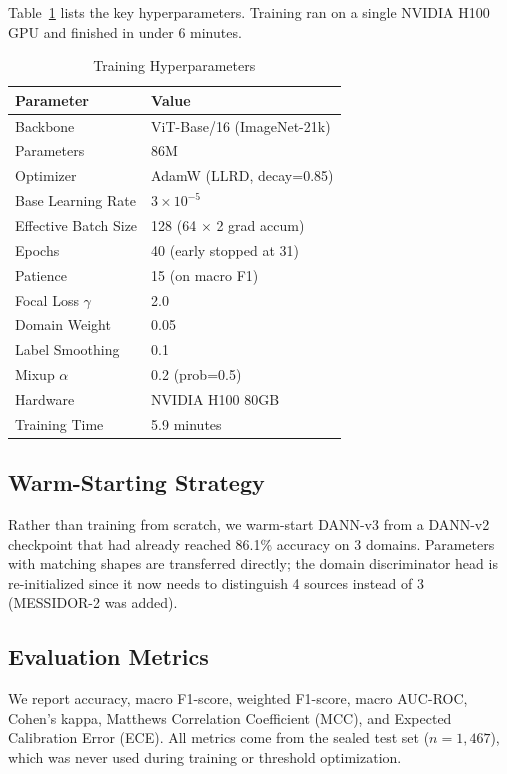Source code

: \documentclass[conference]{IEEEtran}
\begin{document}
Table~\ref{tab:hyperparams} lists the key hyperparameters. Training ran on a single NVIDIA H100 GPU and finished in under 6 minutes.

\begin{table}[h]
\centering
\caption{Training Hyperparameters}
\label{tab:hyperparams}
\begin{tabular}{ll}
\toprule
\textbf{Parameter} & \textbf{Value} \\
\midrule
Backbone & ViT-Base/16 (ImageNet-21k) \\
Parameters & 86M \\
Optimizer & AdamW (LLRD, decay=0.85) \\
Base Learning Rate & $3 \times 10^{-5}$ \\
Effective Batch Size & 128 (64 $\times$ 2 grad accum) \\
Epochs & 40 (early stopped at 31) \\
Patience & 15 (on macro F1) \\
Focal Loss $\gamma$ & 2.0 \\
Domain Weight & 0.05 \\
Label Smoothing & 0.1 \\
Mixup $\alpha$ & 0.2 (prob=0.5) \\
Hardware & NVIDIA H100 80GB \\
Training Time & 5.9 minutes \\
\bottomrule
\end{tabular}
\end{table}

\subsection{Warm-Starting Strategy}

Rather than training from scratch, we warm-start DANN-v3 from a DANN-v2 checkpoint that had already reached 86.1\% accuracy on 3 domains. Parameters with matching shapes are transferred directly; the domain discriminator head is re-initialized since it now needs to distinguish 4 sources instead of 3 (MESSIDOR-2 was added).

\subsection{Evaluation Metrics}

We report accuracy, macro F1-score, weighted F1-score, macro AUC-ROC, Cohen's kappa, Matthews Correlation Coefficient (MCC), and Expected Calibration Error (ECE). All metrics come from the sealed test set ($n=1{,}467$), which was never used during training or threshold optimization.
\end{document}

==

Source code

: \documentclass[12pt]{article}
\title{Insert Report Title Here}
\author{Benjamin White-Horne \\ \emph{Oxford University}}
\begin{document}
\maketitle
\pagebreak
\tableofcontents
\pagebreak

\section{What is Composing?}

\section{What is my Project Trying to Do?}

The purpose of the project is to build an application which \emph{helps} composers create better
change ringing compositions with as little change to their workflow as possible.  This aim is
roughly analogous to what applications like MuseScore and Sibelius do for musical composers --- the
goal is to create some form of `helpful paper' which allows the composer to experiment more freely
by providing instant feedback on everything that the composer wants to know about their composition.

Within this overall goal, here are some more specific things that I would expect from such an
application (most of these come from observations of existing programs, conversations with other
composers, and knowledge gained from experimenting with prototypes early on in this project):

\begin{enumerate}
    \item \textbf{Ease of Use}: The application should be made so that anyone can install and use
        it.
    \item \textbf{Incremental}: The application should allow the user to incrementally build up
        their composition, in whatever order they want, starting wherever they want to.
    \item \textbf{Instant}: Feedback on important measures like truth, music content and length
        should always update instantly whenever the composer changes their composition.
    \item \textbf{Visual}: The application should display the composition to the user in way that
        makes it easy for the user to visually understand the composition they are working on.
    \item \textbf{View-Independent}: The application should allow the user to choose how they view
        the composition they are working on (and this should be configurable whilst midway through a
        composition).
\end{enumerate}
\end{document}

What is required: Only one stretch of the records above is wanted: the lines between the one holding "The purpose of" and the one holding "roughly analogous to", inclusive, reproduced exactly.

Response to the exercise:
The purpose of the project is to build an application which \emph{helps} composers create better
change ringing compositions with as little change to their workflow as possible.  This aim is
roughly analogous to what applications like MuseScore and Sibelius do for musical composers --- the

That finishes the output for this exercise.